MPI Study: Immigration Plays Key Role in U.S. Economic Competitiveness

Americans still reeling from the economic dislocations of the past few years might be hard to convince, but immigration continues to be crucial to our economic growth and competitiveness, according to a recent study released by the Migration Policy Institute (MPI), a non-partisan Washington think tank. (See The Role of Immigration in Fostering Competitiveness in the United States, by Demetrios G. Papademetriou and Madeleine Sumption, Migration Policy Institute, May 2011.) The most obvious impact of immigration, says MPI, is the economic growth caused by an expanding population and workforce. Still more important, from an economic perspective, are the advances in technology, as well as the long-term growth in productivity, consumption, and income brought about by immigration, the MPI study contends.

According to the MPI study, it is difficult to quantify precisely the economic impact of highly skilled immigrant workers in the United States, but several indicators point to the magnitude of their contributions:

“Commonly cited statistics include the fact that noncitizens make up an estimated one-quarter of all international patent applications from the United States, for example, and college-educated immigrants have been found to be twice as likely to register patents as their U.S.-born counterparts (largely because they are more strongly concentrated in the sciences). Indian and Chinese immigrants and their descendants are also thought to be overrepresented among inventors, accounting for 14 percent of U.S. patents. More broadly, the foreign born make up 27 percent of the U.S. workforce with a doctoral degree, and are strongly concentrated in occupations associated with high skill levels – medical scientists (43 percent), physicists (25 percent), or economists (29 percent), to name just a few examples.”

These foreign-born workers have played a pivotal role in building the major technology centers in the United States – such as Silicon Valley – helping us to establish and maintain our place as the world’s hub of technological innovation, MPI argues. Although top-tier foreign talent has less difficulty in emigrating to the United States – making use of “first-preference” worker visas for outstanding researchers, those of “extraordinary ability,” and high-level intracompany transferees” – significant immigration bottlenecks prevent U.S. companies from bringing in larger numbers of talented workers in various tech-based “specialty occupations,” under the H1B program, the MPI study maintains.

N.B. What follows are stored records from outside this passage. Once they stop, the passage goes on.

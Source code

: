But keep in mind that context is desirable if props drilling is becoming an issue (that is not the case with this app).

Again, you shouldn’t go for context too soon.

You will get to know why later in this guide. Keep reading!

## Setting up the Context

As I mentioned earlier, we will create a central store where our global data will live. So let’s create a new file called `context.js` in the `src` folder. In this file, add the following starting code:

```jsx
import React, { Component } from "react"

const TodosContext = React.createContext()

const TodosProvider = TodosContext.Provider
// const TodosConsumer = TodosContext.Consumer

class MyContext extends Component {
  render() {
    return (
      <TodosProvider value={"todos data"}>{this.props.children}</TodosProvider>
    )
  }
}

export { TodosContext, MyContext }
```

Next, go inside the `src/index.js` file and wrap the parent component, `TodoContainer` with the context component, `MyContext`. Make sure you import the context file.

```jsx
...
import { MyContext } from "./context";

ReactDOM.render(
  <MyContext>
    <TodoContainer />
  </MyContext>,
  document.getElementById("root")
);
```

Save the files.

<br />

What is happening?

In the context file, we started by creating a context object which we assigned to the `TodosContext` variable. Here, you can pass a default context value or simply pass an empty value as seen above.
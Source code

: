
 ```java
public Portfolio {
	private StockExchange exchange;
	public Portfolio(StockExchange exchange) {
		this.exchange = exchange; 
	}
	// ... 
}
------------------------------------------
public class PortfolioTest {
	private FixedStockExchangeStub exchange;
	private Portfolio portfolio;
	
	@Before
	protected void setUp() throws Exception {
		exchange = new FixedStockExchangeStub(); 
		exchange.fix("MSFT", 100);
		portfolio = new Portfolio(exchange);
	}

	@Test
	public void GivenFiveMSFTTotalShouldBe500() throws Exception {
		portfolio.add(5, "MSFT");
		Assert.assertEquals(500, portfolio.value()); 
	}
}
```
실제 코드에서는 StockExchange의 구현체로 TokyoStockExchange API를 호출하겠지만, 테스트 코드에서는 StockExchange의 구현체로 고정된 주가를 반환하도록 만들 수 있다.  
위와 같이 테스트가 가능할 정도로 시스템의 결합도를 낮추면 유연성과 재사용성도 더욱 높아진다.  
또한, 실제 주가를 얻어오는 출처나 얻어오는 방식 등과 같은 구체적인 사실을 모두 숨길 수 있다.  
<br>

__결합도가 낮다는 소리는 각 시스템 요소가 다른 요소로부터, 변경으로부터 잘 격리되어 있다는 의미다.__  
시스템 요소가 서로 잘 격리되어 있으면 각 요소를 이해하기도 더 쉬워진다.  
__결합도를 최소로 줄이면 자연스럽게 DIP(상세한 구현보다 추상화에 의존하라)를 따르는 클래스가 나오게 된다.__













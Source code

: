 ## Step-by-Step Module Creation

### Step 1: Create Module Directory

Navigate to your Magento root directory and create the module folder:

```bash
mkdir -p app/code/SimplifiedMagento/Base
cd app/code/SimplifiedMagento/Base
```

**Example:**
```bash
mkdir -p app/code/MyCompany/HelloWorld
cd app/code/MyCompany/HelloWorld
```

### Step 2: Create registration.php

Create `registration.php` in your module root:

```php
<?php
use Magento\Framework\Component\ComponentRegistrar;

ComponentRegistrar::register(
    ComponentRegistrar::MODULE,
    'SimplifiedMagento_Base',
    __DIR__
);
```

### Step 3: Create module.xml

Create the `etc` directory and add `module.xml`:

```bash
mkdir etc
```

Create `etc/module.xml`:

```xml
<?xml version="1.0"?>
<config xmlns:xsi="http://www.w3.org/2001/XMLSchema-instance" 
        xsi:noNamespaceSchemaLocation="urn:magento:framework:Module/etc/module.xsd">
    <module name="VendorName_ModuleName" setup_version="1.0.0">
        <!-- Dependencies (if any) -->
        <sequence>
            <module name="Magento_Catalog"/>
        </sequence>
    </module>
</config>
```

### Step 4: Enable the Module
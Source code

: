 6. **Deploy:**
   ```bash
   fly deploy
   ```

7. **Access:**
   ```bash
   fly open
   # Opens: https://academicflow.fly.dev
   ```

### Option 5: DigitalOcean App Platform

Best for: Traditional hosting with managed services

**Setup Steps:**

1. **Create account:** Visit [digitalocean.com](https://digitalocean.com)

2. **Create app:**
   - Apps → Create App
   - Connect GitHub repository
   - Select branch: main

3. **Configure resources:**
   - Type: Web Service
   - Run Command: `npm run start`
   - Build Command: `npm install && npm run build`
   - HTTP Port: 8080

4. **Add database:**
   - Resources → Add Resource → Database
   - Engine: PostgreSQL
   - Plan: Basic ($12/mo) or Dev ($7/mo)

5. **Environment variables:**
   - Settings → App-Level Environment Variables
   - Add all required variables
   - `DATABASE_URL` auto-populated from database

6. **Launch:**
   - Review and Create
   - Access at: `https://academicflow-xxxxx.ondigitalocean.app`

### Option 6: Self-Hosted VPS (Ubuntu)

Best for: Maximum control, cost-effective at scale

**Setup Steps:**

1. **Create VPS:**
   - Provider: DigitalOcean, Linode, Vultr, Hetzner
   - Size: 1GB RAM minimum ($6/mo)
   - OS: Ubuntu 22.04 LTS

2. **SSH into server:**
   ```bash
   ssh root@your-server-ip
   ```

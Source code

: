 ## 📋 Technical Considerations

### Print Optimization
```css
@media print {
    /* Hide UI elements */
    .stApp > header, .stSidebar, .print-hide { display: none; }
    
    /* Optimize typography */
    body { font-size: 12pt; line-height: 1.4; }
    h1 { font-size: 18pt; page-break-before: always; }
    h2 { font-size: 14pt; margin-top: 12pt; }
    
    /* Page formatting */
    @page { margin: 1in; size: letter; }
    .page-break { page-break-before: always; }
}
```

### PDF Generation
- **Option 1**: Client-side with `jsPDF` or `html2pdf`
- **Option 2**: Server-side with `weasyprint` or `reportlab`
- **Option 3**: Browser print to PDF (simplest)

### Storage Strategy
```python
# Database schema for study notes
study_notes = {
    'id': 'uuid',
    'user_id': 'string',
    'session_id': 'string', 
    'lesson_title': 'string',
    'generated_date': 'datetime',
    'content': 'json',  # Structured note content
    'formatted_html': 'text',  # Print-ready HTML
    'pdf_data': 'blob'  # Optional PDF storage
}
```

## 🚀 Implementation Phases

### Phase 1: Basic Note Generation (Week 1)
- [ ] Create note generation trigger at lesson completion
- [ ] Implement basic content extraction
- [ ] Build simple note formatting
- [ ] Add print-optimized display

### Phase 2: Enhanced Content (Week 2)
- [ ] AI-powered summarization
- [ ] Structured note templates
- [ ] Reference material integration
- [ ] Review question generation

The H1B application process can be cumbersome and expensive for employers and foreign workers alike, but the program’s biggest problem is structural, the MPI study notes: H1B visas are capped on a yearly basis, and last for a maximum of 6 years. Moreover, foreign-born workers seeking permanent residence in the United States – the coveted “green card” status – face a system that heavily favors family-based immigration, leaving “economic-stream immigrants” with “only about 15 percent of visas for legal permanent residence,” roughly half of which are allocated to family members of employer-sponsored immigrant workers, MPI says.

The status quo is not defensible, MPI argues, if the U.S. hopes to maintain its competitive edge, especially in high-tech fields like information technology (IT); U.S. policy has largely stood still while other countries have changed their immigration policies to facilitate more recruiting of talented workers from the global labor pool. Overall, MPI contends that our immigration system needs to be more flexible, to meet changing labor market demands, as well as more tightly focused on recruiting the best possible foreign-born workers, perhaps by implementing a ranking system that assigns a higher priority to applicants with the skills most desperately needed by our economy.

So what would a better system look like? MPI recommends the following policy remedies to fix our current employment-based immigration system:

  • A faster, streamlined process for workers on temporary visas to gain permanent residence without requiring employers to sponsor the same worker twice.
  • Greater differentiation between applications at the skilled and highly skilled levels to ensure that the highest-value applications are always satisfied. This could include permitting employers to ‘pierce’ numerical limits when hiring the most talented and/or higher-earning job candidates or upon payment of an additional fee. It could also include more selective eligibility criteria for prospective workers (including, perhaps, a limited points system that maintains the principle of employer sponsorship).
  • More flexible numerical limits (temporary and, particularly, permanent) to avoid stampedes for visas and the rapid exhaustion of visa limits in years of high demand.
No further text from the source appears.